Le 5 juillet 1962, le jour de l’indépendance de l’Algérie, le pays est en fête, le peuple laisse éclater sa joie. “Tous les quartiers ont organisé des soirées. Où j’habitais, il y avait une grande placette. Le grand chanteur Farid Oujdi était là. Ils m’ont invité à chanter. J’avais vraiment honte. J’ai chanté une chanson. Les gens ont applaudi. À partir de là, j’ai commencé tout doucement, jusqu’à maintenant, voilà”, nous raconte l’artiste.
De Dahmane El Harrachi à l’écho mondial
Dans toutes les scènes où il se produit, en Algérie comme à l’international, Chaou interprète un morceau bien connu du public : "Ya Rayah" de Dahmane El Harrachi.

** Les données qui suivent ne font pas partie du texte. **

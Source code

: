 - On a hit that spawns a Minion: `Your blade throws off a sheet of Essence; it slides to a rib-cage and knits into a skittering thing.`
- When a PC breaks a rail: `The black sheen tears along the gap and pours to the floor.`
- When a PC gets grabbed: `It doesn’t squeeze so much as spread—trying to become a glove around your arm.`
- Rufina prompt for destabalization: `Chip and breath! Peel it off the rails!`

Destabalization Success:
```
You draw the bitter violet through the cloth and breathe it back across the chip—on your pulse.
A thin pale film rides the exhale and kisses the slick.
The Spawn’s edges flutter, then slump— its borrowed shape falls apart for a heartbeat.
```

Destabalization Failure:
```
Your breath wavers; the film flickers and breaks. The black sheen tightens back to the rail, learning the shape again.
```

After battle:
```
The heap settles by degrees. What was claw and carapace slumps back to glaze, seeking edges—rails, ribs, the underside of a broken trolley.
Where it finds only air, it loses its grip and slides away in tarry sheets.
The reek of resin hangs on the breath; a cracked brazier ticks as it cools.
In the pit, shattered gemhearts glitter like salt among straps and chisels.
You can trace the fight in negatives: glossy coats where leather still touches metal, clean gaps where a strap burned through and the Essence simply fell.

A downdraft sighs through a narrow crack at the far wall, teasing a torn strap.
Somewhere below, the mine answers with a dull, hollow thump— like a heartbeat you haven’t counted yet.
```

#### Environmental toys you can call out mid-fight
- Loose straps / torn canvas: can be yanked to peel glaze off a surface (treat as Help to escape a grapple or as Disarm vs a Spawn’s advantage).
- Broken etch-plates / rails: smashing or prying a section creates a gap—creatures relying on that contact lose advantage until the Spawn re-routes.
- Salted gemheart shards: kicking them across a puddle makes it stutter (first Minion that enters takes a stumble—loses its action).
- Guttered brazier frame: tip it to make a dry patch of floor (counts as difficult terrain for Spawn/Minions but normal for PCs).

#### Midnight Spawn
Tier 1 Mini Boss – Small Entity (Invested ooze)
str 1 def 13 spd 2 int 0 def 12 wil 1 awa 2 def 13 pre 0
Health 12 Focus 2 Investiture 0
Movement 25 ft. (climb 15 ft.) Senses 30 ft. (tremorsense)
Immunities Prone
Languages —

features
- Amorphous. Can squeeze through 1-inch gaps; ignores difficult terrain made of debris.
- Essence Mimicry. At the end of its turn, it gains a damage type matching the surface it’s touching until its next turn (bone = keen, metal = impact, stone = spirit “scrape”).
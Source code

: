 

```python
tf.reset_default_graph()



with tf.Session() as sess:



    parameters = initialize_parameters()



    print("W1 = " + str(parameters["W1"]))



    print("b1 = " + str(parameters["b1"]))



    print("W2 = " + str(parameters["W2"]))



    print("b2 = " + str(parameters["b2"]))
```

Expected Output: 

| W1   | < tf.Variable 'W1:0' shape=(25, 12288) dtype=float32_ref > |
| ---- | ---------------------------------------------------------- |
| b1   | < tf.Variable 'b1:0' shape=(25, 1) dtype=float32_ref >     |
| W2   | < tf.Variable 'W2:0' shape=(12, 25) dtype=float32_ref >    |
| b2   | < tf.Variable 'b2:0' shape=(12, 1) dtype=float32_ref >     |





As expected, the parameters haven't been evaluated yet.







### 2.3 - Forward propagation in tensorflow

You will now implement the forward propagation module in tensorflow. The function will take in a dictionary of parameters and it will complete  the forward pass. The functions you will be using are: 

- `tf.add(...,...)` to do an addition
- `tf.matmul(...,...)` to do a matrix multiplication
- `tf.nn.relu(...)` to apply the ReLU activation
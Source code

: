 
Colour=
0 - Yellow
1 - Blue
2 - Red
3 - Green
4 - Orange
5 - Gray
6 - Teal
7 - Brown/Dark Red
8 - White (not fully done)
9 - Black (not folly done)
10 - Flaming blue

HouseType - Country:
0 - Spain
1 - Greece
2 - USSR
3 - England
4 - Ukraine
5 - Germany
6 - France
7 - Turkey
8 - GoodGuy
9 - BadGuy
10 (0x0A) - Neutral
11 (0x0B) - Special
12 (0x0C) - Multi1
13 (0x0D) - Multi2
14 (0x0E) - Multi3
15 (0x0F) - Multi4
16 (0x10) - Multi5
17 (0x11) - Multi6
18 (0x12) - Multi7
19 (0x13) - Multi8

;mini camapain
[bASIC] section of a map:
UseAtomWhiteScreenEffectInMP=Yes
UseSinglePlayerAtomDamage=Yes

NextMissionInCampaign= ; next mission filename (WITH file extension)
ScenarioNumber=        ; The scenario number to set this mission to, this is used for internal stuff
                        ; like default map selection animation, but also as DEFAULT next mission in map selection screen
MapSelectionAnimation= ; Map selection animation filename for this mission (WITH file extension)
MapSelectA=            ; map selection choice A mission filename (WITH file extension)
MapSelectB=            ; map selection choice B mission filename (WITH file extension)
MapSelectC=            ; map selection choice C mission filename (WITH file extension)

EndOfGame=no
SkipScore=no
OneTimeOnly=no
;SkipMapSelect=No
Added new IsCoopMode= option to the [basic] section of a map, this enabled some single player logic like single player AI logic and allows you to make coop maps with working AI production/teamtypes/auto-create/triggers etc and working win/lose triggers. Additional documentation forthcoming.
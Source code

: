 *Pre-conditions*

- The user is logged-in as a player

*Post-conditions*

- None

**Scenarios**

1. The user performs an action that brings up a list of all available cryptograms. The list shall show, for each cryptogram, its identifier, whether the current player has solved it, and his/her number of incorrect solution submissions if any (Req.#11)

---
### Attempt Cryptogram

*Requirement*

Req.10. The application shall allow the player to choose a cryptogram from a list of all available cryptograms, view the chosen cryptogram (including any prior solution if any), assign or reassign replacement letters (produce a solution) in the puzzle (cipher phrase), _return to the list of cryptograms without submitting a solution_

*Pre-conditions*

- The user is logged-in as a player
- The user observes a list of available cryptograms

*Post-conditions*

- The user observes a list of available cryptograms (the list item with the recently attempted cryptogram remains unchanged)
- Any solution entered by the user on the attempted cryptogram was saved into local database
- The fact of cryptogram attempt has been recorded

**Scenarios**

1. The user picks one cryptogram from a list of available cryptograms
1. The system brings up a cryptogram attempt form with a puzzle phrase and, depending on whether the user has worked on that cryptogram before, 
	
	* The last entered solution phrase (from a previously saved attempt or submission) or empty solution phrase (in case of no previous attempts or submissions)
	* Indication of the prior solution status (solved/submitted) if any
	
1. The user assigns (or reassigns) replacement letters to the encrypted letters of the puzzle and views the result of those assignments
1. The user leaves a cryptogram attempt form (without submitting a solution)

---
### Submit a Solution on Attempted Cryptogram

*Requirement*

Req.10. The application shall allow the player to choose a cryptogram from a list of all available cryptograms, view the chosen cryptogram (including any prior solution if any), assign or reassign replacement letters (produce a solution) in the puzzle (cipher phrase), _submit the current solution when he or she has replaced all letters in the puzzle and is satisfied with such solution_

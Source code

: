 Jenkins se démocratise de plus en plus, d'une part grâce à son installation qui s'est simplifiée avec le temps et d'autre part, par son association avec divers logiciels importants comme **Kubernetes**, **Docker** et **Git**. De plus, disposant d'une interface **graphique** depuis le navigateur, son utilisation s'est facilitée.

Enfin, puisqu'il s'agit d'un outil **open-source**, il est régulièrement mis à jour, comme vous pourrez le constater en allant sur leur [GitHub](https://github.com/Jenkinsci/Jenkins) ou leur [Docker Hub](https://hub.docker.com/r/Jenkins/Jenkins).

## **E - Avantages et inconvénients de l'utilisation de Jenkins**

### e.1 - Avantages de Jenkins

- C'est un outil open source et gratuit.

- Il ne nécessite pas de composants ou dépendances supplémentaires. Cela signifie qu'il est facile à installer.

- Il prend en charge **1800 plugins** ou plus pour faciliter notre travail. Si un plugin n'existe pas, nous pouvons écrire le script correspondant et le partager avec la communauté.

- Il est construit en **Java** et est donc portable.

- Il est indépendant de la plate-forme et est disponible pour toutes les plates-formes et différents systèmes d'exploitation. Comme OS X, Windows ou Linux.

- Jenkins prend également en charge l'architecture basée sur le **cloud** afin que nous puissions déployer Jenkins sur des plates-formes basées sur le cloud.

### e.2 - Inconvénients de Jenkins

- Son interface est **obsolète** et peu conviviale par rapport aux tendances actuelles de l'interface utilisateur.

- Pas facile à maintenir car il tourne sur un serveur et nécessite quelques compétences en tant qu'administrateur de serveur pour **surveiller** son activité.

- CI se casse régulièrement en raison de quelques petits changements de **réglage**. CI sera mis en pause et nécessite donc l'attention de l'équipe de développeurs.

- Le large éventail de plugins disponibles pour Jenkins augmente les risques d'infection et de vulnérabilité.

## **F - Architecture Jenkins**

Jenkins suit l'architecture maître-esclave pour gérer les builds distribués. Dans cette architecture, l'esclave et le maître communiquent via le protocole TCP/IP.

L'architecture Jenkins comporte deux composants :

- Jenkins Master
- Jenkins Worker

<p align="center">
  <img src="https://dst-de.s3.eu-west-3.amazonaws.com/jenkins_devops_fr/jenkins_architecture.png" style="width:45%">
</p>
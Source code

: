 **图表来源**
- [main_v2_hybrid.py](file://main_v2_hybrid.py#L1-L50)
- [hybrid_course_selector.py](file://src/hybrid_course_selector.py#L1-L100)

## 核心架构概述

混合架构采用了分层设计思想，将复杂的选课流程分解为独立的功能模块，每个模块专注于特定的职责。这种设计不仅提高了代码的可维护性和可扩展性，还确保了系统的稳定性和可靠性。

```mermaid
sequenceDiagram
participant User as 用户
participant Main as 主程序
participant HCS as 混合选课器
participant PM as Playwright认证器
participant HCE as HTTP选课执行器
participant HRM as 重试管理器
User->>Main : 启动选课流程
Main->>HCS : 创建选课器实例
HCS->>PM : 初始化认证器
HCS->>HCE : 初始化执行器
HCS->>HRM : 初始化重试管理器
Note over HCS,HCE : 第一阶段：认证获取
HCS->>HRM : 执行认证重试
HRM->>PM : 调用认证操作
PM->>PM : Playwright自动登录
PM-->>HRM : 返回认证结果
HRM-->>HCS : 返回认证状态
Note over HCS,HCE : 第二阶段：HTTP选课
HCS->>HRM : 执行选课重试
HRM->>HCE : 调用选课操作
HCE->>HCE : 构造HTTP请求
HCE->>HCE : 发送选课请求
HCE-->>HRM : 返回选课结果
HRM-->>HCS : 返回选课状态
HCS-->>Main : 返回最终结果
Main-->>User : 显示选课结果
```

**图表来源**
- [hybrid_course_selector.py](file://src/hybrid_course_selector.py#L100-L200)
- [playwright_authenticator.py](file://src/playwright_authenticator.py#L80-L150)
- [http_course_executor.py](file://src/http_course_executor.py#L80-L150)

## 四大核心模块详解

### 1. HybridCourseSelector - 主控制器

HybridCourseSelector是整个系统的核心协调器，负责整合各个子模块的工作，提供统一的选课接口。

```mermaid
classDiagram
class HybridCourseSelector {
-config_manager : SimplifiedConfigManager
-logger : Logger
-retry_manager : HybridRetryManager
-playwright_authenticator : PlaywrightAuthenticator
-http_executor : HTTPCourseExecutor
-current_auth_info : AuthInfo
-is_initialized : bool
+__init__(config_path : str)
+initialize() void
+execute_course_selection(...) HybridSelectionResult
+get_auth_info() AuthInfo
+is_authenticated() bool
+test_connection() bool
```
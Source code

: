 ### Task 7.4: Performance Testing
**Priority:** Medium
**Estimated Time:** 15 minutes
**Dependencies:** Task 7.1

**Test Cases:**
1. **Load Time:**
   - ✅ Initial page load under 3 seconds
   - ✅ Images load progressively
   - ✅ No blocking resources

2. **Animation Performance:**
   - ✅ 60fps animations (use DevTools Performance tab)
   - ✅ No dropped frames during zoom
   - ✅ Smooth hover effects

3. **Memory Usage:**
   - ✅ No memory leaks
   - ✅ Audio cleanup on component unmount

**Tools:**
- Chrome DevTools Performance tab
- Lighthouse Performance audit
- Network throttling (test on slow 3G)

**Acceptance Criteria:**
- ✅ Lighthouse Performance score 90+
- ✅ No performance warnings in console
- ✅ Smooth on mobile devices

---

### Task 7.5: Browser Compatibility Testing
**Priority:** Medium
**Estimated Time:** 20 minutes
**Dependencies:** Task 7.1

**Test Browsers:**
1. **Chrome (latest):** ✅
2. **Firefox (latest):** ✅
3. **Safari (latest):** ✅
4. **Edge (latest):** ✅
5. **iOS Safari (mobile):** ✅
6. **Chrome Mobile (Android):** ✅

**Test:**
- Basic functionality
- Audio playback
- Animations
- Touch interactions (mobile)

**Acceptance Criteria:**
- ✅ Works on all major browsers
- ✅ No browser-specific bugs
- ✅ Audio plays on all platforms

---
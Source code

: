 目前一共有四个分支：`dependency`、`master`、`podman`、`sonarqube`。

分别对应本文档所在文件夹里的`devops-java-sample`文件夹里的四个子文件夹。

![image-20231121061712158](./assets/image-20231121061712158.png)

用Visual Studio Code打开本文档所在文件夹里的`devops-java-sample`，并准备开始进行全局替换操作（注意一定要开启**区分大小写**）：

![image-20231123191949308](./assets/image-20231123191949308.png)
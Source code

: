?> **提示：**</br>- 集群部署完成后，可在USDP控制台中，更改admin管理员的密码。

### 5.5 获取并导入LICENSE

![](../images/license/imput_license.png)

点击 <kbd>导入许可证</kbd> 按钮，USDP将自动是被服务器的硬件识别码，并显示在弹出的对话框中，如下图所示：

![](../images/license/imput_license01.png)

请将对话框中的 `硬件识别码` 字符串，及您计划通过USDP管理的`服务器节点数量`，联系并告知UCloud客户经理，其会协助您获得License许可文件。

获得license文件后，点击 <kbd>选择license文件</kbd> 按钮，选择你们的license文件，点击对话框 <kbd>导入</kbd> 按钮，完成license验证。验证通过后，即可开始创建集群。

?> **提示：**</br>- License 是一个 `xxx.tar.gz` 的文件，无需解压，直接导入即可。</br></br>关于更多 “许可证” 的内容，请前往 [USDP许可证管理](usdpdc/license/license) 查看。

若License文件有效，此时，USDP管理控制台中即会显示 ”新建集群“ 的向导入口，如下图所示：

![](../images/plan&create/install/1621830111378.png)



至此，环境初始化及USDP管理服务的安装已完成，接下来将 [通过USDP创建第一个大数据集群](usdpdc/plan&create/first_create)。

Grand maître du chaâbi aujourd’hui décédé, El Harrachi avait à son actif un répertoire constitué d'environ 500 chansons dont il est l'auteur. Sa plus célèbre, “Ya Rayah", “Celui qui s'en va”, est sortie en 1973. Devenue incontournable dans toutes les fêtes algériennes et jouée bien au-delà, dans les établissements de nuit du monde entier, cette musique dansante cache en réalité un texte nostalgique qui traite de l'émigration :
"Ô toi qui t'en vas, où pars-tu ? Tu finiras par revenir
Combien de gens imprudents l'ont regretté avant toi et moi"
"Combien de pays surpeuplés et de régions désertes as-tu vu ?
Combien de temps as-tu gaspillé ? Combien vas-tu en perdre encore et que laisseras-tu ?
Ô toi l'émigré, tu ne cesses de courir dans le pays des autres
Le destin et le temps suivent leur course mais toi tu l'ignores"
C’est la reprise par Rachid Taha en 1998 de cette célèbre chanson qui a mondialement fait parler du chaâbi. De nombreuses fois reprises, elle a été chantée dans plusieurs langues.